| Data to process |
- - - - - - -
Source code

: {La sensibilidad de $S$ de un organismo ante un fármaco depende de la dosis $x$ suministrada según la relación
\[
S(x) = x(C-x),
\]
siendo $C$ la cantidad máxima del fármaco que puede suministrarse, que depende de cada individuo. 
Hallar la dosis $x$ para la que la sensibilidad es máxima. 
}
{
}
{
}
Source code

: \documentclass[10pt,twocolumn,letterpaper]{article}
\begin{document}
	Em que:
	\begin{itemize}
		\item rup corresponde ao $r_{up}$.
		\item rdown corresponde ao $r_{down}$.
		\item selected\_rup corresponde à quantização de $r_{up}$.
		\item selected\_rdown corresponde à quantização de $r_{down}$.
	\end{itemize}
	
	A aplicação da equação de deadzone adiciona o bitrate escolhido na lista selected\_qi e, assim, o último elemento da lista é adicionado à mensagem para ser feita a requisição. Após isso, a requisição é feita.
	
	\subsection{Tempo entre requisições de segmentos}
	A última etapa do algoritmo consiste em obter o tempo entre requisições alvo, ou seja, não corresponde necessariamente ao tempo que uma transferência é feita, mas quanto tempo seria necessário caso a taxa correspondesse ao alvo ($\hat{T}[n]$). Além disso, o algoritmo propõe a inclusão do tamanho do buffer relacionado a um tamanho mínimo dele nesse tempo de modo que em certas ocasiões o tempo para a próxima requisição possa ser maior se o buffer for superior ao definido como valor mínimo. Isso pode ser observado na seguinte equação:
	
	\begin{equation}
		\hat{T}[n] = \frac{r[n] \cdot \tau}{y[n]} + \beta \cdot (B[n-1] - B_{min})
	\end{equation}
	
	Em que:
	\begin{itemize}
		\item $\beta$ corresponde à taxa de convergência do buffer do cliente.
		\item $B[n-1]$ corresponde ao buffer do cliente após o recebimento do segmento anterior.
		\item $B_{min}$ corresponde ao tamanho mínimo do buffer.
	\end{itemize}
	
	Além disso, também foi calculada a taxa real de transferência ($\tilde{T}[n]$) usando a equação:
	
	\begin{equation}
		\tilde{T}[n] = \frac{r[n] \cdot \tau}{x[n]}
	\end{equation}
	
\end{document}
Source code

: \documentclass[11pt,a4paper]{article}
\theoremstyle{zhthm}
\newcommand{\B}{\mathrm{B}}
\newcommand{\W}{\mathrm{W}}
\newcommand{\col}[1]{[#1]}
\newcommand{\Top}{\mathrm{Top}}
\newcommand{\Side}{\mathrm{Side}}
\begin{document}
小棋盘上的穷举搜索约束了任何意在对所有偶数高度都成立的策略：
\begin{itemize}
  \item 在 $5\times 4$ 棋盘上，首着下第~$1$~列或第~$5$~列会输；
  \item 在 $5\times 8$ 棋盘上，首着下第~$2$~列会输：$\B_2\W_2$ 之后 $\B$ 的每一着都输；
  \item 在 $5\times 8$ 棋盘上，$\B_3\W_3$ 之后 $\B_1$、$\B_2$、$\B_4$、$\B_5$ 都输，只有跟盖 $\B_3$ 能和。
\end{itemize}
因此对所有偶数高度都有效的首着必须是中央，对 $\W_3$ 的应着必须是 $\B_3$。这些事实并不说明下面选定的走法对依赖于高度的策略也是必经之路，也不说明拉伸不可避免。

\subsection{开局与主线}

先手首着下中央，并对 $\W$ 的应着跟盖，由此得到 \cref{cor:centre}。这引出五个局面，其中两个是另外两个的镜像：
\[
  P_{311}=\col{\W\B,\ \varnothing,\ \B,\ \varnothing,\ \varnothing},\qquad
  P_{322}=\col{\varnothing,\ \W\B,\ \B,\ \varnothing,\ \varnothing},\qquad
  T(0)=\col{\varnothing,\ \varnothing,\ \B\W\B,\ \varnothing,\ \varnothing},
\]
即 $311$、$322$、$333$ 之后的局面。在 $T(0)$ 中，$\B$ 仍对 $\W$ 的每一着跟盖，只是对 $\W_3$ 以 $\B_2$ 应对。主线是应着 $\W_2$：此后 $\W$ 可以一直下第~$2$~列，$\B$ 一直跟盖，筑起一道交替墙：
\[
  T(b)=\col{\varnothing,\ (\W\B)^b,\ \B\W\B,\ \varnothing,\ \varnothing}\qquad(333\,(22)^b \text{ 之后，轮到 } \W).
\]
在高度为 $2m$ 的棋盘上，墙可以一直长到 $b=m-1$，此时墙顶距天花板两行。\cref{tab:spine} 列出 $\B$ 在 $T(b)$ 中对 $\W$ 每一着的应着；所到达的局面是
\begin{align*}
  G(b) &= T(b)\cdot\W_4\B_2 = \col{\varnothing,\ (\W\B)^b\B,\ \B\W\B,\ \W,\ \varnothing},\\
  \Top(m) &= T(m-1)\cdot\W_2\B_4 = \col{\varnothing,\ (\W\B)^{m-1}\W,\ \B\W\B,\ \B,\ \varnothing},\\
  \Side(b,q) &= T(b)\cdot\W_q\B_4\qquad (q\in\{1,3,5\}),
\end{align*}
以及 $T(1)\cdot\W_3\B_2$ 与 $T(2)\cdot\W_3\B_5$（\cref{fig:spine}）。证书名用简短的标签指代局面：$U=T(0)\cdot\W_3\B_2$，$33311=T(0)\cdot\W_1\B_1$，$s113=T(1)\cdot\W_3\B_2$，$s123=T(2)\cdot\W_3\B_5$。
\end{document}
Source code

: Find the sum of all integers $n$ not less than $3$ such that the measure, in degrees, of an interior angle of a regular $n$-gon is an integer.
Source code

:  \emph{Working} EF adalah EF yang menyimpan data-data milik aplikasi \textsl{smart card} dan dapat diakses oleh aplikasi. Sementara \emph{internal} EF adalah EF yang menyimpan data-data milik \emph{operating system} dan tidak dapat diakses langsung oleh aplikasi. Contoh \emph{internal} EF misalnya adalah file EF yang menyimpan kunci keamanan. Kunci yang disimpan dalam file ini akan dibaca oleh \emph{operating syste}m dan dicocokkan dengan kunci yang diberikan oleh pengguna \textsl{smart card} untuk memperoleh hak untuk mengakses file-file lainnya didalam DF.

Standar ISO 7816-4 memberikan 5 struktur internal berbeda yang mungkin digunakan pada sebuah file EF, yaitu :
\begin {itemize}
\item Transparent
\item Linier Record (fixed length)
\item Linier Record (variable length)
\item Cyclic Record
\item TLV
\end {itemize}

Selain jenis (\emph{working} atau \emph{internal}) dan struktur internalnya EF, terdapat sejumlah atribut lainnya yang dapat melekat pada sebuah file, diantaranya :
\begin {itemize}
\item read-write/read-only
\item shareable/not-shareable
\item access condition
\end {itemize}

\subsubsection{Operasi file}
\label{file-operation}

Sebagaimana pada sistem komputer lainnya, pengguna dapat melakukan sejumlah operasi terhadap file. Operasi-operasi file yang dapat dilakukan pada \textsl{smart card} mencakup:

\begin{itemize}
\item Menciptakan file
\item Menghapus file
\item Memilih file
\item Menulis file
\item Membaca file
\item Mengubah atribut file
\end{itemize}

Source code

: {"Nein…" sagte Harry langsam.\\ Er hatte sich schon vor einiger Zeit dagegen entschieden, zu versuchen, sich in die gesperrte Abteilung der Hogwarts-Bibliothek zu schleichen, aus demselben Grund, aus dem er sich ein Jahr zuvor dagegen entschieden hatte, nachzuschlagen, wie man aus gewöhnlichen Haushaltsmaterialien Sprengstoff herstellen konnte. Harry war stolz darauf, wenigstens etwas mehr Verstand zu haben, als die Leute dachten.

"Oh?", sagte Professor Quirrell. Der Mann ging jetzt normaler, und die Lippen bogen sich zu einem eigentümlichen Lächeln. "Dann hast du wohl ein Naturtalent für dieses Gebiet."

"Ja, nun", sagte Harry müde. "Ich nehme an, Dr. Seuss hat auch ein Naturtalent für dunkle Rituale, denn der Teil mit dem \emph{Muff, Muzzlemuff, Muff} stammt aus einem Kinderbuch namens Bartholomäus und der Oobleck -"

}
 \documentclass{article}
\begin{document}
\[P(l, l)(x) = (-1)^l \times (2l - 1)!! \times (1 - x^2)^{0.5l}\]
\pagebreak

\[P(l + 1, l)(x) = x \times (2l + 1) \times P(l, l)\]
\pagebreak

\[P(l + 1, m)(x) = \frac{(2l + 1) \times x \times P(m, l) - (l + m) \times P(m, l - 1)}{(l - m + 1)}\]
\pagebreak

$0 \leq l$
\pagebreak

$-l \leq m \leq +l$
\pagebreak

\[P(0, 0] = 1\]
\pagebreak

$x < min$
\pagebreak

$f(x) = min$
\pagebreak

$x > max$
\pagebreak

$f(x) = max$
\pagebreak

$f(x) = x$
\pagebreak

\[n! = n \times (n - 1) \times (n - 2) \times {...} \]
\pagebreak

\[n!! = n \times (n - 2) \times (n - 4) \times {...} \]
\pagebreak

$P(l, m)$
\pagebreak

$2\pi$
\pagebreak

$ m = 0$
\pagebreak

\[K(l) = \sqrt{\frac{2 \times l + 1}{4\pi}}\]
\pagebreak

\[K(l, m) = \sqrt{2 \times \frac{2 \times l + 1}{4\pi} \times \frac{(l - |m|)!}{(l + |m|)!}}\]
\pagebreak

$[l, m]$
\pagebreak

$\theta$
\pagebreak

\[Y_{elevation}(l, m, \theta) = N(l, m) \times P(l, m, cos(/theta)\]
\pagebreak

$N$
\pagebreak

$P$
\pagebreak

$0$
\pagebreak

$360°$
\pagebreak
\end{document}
- - - - - - -
| What you need to do |
Which lines above include the word "times"? Show each one.

| Expected answer |
  \item 在 $5\times 4$ 棋盘上，首着下第~$1$~列或第~$5$~列会输；
  \item 在 $5\times 8$ 棋盘上，首着下第~$2$~列会输：$\B_2\W_2$ 之后 $\B$ 的每一着都输；
  \item 在 $5\times 8$ 棋盘上，$\B_3\W_3$ 之后 $\B_1$、$\B_2$、$\B_4$、$\B_5$ 都输，只有跟盖 $\B_3$ 能和。
\[P(l, l)(x) = (-1)^l \times (2l - 1)!! \times (1 - x^2)^{0.5l}\]
\[P(l + 1, l)(x) = x \times (2l + 1) \times P(l, l)\]
\[P(l + 1, m)(x) = \frac{(2l + 1) \times x \times P(m, l) - (l + m) \times P(m, l - 1)}{(l - m + 1)}\]
\[n! = n \times (n - 1) \times (n - 2) \times {...} \]
\[n!! = n \times (n - 2) \times (n - 4) \times {...} \]
\[K(l) = \sqrt{\frac{2 \times l + 1}{4\pi}}\]
\[K(l, m) = \sqrt{2 \times \frac{2 \times l + 1}{4\pi} \times \frac{(l - |m|)!}{(l + |m|)!}}\]
\[Y_{elevation}(l, m, \theta) = N(l, m) \times P(l, m, cos(/theta)\]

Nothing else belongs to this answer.